Automated Data Pipeline — Proptech Industry
Replaced a 2-week manual Excel process with a serverless Apache Beam pipeline on Google Cloud Dataflow. Runs quarterly in 6 hours, unattended.
Key Results
The Problem
A company in the proptech space needed to aggregate and grade professional records from public listing APIs across the United States. Each cycle involved pulling millions of records, scoring individuals against configurable thresholds, and exporting enriched data for their sales team.
The existing process was entirely manual — a team member spent two weeks per cycle working through spreadsheets, paginating APIs by hand, and calculating grades in Excel. The process ran quarterly, and each cycle was error-prone and exhausting.
What We Built
Phase 1 — Prototype
We started with a custom Python application that dynamically paginated through the API, aggregating records per individual until configurable thresholds were met (e.g., $40M total volume for the top tier).
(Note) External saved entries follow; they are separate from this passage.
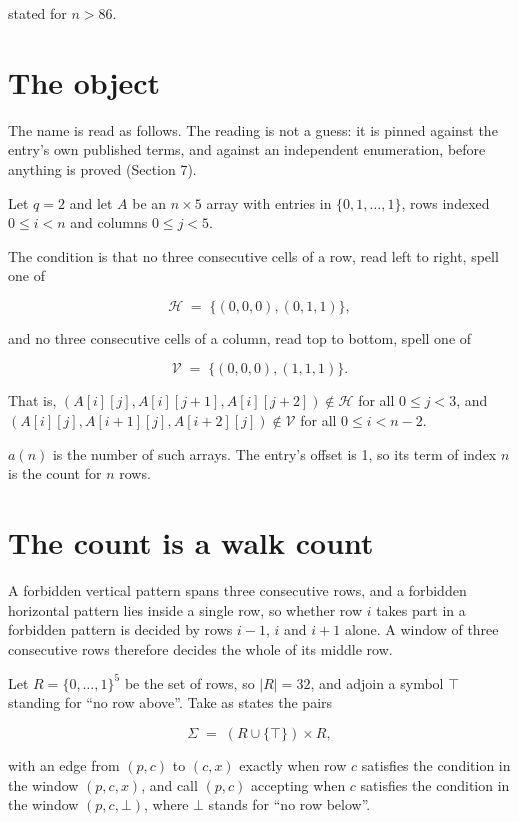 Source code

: \documentclass[11pt]{article}
\theoremstyle{definition}
\begin{document}
stated for $n > 86$.

\section{The object}

The name is read as follows. The reading is not a guess: it is pinned against the entry's own published terms, and against an independent enumeration, before anything is proved (Section 7).

Let $q = 2$ and let $A$ be an $n \times 5$ array with entries in $\{0,1,\dots,1\}$, rows indexed $0 \le i < n$ and columns $0 \le j < 5$.

The condition is that no three consecutive cells of a row, read left to right, spell one of

\[\mathcal{H} \;=\; \{(0,0,0), (0,1,1)\},\]

and no three consecutive cells of a column, read top to bottom, spell one of

\[\mathcal{V} \;=\; \{(0,0,0), (1,1,1)\}.\]

That is, $(A[i][j],A[i][j{+}1],A[i][j{+}2]) \notin \mathcal{H}$ for all $0 \le j < 3$, and $(A[i][j],A[i{+}1][j],A[i{+}2][j]) \notin \mathcal{V}$ for all $0 \le i < n-2$.

$a(n)$ is the number of such arrays. The entry's offset is 1, so its term of index $n$ is the count for $n$ rows.

\section{The count is a walk count}

A forbidden vertical pattern spans three consecutive rows, and a forbidden horizontal pattern lies inside a single row, so whether row $i$ takes part in a forbidden pattern is decided by rows $i-1$, $i$ and $i+1$ alone. A window of three consecutive rows therefore decides the whole of its middle row.

Let $R = \{0,\dots,1\}^{5}$ be the set of rows, so $|R| = 32$, and adjoin a symbol $\top$ standing for ``no row above''. Take as states the pairs

\[\Sigma \;=\; (R \cup \{\top\}) \times R,\]

with an edge from $(p,c)$ to $(c,x)$ exactly when row $c$ satisfies the condition in the window $(p,c,x)$, and call $(p,c)$ accepting when $c$ satisfies the condition in the window $(p,c,\bot)$, where $\bot$ stands for ``no row below''.
\end{document}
This prototype validated the data model and API integration patterns, handling rate limiting, exponential backoff retries, and malformed response recovery.
Phase 2 — Production Pipeline
The production system was rebuilt on Apache Beam, deployed as a Google Cloud Dataflow template. This gave the client a managed, serverless pipeline that auto-scales workers based on data volume — no infrastructure to maintain.
Pipeline Architecture: 3-stage fan-out design. Stage 1 fetches profile data and calculates initial scores. Stages 2 and 3 paginate through active and historical records respectively, with iterative loop unrolling (up to 19 pages deep) and consecutive-failure circuit breakers. All stages write raw API responses to BigQuery for audit and reprocessing.
Phase 3 — Self-Service Dashboard
A Flask-based web dashboard lets the client's team trigger pipeline runs with configurable parameters: grade thresholds, date cutoffs, whether to include active records, and which tiers to process. The dashboard writes batch tracking records to BigQuery and monitors pipeline status — the team runs it themselves without engineering support.
Results
The pipeline runs quarterly with zero engineering involvement. The client configures parameters through the dashboard, triggers the run, and receives graded export files in Cloud Storage. What used to consume a team member for two full weeks is now a 15-minute task followed by an automated 6-hour pipeline execution.
Tech Stack
| Layer | Technology | Why |
|---|---|---|
| Pipeline | Apache Beam | Portable, scalable batch processing |
| Runtime | Google Cloud Dataflow | Managed, serverless, auto-scaling |
| Storage | BigQuery + Cloud Storage | Audit trail + export files |
| Secrets | Secret Manager | API keys and credentials |
| Dashboard | Flask (Python) | Lightweight self-service UI |
| APIs | REST + RapidAPI | Public listing data sources |